Thursday, July 17, 2008

Yup, this is the right place.
This is where we are going to post our daily blogs during our sailboat passage to Hawaii from San Francisco in our 'new to us' boat "Conversations II", weather and radio permitting. You see, at sea, we can only send email over the ham radio, which isn't always that easy. Maybe the weather will get nasty and we will get busy, or a wave will come down the companionway and drown out our electrics and radios, or maybe we will get so caught up in the beauty of it all, we will just forget! But it is my commitment to do my best to stay in touch with you.

We are leaving next week around about Thursday or Friday (July 24 or 25) from San Francisco. The boat is an Oyster Lightwave 48. She is fast and comfortable with room for 10. This will be the first leg of the very long delivery home to Singapore. After our first stop at Hawaii, I'll be heading off across the Pacific sometime in September.
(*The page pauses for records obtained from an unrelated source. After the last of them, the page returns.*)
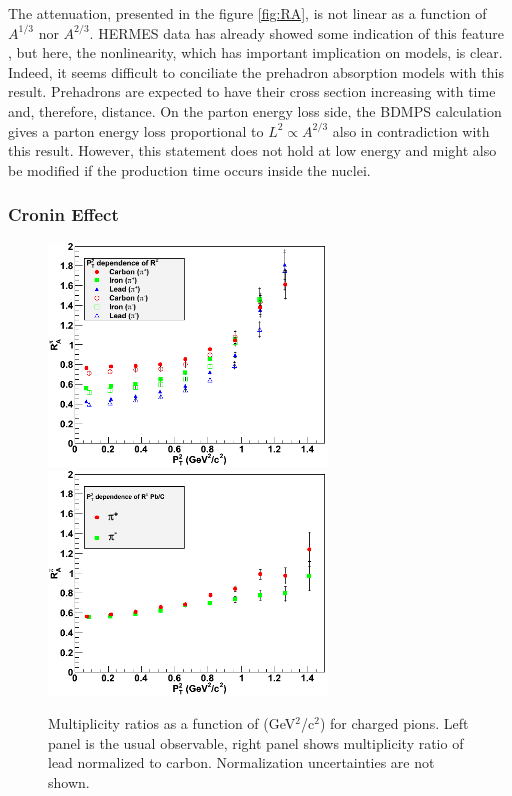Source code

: The attenuation, presented in the figure \ref{fig:RA}, is not linear as 
a function of $A^{1/3}$ nor $A^{2/3}$. HERMES data has already showed some indication 
of this feature \cite{Airapetian:2007vu,Airapetian:2009jy}, but here, the nonlinearity, 
which has important implication on models, is clear. Indeed, it seems difficult 
to conciliate the prehadron absorption models with this result. Prehadrons 
are expected to have their cross section increasing with time and, therefore, 
distance. On the parton energy loss side, the BDMPS calculation gives a parton energy loss proportional to 
$L^2 \propto A^{2/3}$ also in contradiction with this result. However, 
this statement does not hold at low energy and might also be 
modified if the production time occurs inside the nuclei.

\subsubsection{Cronin Effect}

\begin{figure}[p]
\centering
\includegraphics[width=7.4cm] {chap6-fig/F_RvPt.png} 
\includegraphics[width=7.4cm] {chap6-fig/F_RvPt_PbC.png} 
\caption {Multiplicity ratios as a function of \pt (GeV$^2$/c$^2$) for charged pions. Left panel is 
the usual observable, right panel shows multiplicity ratio of lead normalized to carbon.
Normalization uncertainties are not shown.}
\label{fig:RPt}
\end{figure}

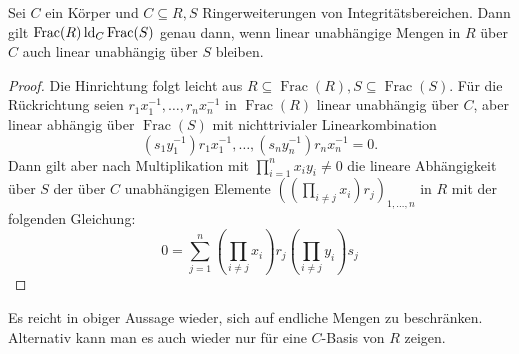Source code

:     \begin{lemma}\label{Fraktionskörper}
    	Sei $C$ ein Körper und $C\subseteq R,S$ Ringerweiterungen von Integritätsbereichen. Dann gilt $\operatorname{Frac}(R)\operatorname{ld}_C\operatorname{Frac}(S)$ genau dann, wenn linear unabhängige Mengen in $R$ über $C$ auch linear unabhängig über $S$ bleiben.
    \end{lemma}
    \begin{proof}
    	Die Hinrichtung folgt leicht aus $R\subseteq\operatorname{Frac}(R),S\subseteq\operatorname{Frac}(S)$. Für die Rückrichtung seien $r_1x_1^{-1},\dots,r_nx_n^{-1}$ in $\operatorname{Frac}(R)$ linear unabhängig über $C$, aber linear abhängig über $\operatorname{Frac}(S)$ mit nichttrivialer Linearkombination $$(s_1y_1^{-1})r_1x_1^{-1},\dots,(s_ny_n^{-1})r_nx_n^{-1}=0.$$\newpage
    	Dann gilt aber nach Multiplikation mit $\prod\limits_{i=1}^nx_iy_i\neq0$ die lineare Abhängigkeit über $S$ der über $C$ unabhängigen Elemente $((\prod\limits_{i\neq j}x_i)r_j)_{1,\dots,n}$ in $R$ mit der folgenden Gleichung: $$0=\sum\limits_{j=1}^n(\prod\limits_{i\neq j}x_i)r_j(\prod\limits_{i\neq j}y_i)s_j$$
    \end{proof}
    
    \begin{remark}
    	Es reicht in obiger Aussage wieder, sich auf endliche Mengen zu beschränken. Alternativ kann man es auch wieder nur für eine $C$-Basis von $R$ zeigen.
    \end{remark}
Let me introduce the crew for this first leg. First there is my darling partner Irena. She is the one who found the boat thanks to her legendary tenacity. She is taking time off from work with her other crew at Microsoft to sail to Hawaii. I hear the guys and gals back at the office are pretty jealous! Then there is my dear old Dad. Don, is pushing 80 and is not one to be left out of an adventure! (We promise to return him safe and sound Mom! Then there is Paul, my life long sailing buddy, and Jordon his pre-teen son. Finally, dear Al and Leona, long time friends from our formative mid life crisis years at Haven.ca, will be with us on their first ever offshore passage (though Al has shivered his way up the wild coast of west Vancouver Island with us in our last boat).

So that's the line up. You will be able to follow our daily position at http://www.pangolin.co.nz/yotreps/reporter_list.php which has a very cool 'goole-earth-like' picture of our track. Make bets on how many sea miles we sail every day. Have a lottery on when we will actually arrive in Hawaii. Read our post to learn how well we are really getting along! Bring pop corn!